### Exercise
Examine each line of the data. Copy the line if it includes the word "wurden".

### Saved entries
###

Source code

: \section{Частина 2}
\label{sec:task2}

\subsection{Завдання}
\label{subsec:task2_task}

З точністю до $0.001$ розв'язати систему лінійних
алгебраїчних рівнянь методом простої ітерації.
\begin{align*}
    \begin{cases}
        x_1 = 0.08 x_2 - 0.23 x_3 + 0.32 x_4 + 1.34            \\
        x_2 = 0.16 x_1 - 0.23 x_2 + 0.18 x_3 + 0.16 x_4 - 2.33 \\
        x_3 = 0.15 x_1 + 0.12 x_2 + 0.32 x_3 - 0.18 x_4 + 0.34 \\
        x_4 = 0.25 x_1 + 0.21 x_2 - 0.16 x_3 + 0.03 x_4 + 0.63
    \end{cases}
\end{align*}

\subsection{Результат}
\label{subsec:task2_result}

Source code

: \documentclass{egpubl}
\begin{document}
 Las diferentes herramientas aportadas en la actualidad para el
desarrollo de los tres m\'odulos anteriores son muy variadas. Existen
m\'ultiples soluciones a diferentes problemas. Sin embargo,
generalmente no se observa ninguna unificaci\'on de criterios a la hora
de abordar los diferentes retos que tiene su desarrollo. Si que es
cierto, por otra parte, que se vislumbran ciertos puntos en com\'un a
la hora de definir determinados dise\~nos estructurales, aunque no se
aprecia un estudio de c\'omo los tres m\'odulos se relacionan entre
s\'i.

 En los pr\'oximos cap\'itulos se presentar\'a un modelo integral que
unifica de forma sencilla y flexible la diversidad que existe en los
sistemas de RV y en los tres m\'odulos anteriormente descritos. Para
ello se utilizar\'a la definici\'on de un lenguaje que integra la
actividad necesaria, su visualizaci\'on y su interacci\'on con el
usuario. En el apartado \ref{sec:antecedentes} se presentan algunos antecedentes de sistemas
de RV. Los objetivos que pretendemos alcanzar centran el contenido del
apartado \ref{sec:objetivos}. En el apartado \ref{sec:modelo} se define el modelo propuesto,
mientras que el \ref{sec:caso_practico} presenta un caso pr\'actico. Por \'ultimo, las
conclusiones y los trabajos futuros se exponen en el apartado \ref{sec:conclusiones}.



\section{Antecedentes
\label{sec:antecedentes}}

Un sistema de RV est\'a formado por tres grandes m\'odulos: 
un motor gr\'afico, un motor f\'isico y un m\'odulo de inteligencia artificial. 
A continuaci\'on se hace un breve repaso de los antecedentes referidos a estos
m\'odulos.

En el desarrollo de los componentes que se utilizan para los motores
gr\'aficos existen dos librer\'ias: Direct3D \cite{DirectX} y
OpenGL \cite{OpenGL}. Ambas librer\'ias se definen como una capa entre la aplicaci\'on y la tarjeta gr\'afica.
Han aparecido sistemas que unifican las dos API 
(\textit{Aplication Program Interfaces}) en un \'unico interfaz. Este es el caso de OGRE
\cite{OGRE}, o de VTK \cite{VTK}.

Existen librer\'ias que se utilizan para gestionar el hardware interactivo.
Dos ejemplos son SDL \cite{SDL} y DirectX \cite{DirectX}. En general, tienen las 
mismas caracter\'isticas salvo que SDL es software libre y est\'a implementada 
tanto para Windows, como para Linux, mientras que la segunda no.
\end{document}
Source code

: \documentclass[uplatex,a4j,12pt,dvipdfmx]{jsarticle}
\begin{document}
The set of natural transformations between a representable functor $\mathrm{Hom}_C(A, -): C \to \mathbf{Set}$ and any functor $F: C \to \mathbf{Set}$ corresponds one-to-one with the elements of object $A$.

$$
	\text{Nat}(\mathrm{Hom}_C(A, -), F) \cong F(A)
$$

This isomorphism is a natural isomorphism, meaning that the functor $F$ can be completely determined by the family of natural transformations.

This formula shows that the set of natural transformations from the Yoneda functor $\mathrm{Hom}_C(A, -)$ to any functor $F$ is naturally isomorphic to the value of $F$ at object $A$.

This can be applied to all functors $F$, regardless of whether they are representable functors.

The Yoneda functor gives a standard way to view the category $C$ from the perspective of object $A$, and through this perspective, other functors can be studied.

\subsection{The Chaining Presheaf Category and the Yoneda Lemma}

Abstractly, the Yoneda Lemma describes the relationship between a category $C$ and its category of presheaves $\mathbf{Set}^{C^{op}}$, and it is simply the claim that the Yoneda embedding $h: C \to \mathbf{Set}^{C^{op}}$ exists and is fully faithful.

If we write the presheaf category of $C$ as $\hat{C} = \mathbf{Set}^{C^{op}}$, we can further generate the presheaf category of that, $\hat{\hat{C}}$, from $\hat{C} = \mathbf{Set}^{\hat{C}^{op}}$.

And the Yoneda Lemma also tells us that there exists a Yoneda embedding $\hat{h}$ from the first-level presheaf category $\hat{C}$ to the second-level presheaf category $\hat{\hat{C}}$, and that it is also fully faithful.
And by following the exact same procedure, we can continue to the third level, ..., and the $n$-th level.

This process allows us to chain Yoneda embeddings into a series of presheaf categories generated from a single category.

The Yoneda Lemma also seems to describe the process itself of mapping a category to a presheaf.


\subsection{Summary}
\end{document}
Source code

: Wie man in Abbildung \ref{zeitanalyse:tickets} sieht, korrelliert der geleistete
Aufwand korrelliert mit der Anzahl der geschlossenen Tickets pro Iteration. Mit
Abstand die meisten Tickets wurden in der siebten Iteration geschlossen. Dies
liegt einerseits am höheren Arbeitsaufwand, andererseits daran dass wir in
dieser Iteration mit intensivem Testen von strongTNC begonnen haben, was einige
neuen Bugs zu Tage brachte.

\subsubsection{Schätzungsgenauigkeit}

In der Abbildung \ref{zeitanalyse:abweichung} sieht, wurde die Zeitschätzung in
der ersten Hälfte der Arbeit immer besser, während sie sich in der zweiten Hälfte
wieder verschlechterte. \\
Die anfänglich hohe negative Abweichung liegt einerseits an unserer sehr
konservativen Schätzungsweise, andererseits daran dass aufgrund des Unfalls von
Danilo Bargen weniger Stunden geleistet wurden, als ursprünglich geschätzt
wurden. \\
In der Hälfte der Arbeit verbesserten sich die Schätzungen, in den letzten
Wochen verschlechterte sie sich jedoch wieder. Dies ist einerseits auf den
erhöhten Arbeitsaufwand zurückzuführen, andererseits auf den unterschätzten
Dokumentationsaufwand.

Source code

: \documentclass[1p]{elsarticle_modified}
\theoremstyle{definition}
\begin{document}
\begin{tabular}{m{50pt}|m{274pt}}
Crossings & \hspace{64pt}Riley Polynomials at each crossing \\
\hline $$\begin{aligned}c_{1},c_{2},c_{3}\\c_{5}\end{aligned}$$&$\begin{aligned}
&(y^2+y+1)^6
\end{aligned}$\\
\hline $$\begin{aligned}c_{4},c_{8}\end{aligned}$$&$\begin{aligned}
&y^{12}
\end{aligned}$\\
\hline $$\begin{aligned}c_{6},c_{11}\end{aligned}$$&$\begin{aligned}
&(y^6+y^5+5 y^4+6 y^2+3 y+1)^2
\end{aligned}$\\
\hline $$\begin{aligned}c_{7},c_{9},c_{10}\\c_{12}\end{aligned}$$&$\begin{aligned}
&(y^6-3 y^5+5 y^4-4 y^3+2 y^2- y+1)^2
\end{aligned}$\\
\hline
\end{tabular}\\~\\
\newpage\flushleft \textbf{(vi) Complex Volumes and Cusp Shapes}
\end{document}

###

### Result
Abstand die meisten Tickets wurden in der siebten Iteration geschlossen. Dies
Danilo Bargen weniger Stunden geleistet wurden, als ursprünglich geschätzt
wurden. \\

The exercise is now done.